- [Your assignment] Can you quote, word for word, every line from the first line of the records below through the line containing "You can use the Get-SPEnterpriseSearchFileFormat", and nothing else?
[[ Records provided, beginning ]]
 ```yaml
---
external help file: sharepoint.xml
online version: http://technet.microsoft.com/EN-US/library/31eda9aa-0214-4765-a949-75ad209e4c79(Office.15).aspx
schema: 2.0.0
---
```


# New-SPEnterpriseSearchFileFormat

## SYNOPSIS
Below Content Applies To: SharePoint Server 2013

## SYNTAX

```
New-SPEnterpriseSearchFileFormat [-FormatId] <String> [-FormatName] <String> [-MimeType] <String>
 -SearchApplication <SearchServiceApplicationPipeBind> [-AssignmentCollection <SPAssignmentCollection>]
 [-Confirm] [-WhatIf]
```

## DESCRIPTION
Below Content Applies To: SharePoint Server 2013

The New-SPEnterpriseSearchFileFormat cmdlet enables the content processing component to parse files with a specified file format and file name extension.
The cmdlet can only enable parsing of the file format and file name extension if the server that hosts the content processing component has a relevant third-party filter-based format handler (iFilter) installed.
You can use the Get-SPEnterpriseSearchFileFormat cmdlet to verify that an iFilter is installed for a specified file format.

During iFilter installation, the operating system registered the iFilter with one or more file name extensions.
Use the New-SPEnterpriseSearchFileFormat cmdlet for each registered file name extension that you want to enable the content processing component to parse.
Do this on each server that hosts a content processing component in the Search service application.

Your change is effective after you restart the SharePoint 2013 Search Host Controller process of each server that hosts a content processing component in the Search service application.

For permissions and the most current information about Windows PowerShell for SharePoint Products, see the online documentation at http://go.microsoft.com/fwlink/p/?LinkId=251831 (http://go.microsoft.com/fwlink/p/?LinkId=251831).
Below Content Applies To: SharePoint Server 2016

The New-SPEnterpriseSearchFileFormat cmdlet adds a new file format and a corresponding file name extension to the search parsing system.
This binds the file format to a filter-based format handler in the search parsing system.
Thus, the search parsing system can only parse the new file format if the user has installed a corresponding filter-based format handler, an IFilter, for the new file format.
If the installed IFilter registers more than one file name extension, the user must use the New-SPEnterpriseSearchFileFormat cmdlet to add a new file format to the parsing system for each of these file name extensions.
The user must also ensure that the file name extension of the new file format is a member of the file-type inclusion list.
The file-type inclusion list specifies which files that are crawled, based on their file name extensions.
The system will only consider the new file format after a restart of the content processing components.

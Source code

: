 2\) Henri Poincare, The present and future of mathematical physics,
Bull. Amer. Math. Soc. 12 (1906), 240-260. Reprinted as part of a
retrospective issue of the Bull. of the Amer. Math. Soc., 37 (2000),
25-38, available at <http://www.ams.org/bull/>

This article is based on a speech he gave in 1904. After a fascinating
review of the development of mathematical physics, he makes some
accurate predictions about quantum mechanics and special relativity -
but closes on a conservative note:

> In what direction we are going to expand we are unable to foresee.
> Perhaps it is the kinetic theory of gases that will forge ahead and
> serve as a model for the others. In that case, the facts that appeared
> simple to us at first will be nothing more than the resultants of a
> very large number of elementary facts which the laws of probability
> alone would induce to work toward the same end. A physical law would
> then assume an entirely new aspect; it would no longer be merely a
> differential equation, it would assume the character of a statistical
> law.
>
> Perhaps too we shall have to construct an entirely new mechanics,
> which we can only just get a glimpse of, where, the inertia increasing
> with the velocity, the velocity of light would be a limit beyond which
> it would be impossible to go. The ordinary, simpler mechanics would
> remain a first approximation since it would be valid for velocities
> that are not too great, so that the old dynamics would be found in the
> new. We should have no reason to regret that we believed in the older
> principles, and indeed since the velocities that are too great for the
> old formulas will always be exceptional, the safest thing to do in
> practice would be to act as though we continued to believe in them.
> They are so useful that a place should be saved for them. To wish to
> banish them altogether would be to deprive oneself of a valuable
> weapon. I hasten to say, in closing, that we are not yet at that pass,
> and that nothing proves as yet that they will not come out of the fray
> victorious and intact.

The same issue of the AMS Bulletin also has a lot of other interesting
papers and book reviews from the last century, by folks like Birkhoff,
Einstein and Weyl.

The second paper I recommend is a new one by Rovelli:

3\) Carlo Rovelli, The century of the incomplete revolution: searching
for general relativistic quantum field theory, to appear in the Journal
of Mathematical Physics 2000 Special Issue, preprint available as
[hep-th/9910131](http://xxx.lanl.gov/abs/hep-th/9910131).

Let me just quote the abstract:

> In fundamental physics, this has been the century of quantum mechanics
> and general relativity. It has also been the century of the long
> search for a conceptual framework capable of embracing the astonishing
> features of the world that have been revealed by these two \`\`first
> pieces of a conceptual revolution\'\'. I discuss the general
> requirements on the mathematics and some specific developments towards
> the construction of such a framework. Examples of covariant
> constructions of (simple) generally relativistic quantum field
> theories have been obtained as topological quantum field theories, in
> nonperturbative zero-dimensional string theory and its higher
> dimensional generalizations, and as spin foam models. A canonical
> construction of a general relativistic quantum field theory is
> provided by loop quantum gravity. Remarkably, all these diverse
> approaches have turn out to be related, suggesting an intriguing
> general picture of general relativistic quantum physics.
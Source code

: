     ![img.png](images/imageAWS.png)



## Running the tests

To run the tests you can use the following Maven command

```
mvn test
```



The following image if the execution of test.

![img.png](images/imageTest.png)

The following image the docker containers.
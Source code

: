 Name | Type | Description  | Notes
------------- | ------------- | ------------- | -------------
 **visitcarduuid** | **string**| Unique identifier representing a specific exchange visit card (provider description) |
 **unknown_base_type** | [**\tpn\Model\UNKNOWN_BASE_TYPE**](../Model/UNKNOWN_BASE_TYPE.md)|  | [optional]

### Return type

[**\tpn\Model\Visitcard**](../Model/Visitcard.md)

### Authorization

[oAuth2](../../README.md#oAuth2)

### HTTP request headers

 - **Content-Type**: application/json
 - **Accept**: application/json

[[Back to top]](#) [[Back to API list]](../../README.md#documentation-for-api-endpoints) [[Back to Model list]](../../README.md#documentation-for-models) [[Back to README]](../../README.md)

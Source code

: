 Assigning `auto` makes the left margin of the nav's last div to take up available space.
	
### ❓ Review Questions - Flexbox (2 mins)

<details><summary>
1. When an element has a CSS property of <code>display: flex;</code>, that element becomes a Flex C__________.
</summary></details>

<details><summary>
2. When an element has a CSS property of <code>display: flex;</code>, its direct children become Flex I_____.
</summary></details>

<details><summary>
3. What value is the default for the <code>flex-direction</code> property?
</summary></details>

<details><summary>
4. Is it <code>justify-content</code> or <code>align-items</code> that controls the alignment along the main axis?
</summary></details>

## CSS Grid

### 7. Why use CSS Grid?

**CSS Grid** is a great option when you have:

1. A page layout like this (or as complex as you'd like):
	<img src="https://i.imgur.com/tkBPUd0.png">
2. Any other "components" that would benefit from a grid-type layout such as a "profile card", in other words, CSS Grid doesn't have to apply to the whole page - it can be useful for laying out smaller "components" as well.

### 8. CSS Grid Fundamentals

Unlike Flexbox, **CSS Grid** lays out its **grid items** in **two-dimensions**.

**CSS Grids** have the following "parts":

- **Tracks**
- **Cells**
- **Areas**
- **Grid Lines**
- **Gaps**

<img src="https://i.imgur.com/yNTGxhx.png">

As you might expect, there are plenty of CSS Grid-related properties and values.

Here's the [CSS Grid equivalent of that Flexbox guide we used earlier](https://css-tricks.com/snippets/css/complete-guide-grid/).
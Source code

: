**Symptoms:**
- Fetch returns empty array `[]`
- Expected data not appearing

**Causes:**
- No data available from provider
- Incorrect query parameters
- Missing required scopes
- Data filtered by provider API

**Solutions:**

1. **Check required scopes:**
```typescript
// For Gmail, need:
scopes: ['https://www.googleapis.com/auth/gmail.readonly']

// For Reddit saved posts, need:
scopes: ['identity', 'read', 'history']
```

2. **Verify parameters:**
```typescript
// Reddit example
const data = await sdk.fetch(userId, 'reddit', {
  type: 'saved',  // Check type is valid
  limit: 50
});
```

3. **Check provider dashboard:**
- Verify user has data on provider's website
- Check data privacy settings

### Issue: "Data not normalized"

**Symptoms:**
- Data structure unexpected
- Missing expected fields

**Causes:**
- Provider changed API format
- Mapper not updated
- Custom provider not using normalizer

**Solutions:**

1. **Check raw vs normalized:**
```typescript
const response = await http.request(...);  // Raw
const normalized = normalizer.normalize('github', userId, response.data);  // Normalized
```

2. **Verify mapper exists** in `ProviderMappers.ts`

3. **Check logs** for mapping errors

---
[[ Records provided, end ]]
- [Answer to the problem]
 ```yaml
---
external help file: sharepoint.xml
online version: http://technet.microsoft.com/EN-US/library/31eda9aa-0214-4765-a949-75ad209e4c79(Office.15).aspx
schema: 2.0.0
---
```


# New-SPEnterpriseSearchFileFormat

## SYNOPSIS
Below Content Applies To: SharePoint Server 2013

## SYNTAX

```
New-SPEnterpriseSearchFileFormat [-FormatId] <String> [-FormatName] <String> [-MimeType] <String>
 -SearchApplication <SearchServiceApplicationPipeBind> [-AssignmentCollection <SPAssignmentCollection>]
 [-Confirm] [-WhatIf]
```

## DESCRIPTION
Below Content Applies To: SharePoint Server 2013

The New-SPEnterpriseSearchFileFormat cmdlet enables the content processing component to parse files with a specified file format and file name extension.
The cmdlet can only enable parsing of the file format and file name extension if the server that hosts the content processing component has a relevant third-party filter-based format handler (iFilter) installed.
You can use the Get-SPEnterpriseSearchFileFormat cmdlet to verify that an iFilter is installed for a specified file format.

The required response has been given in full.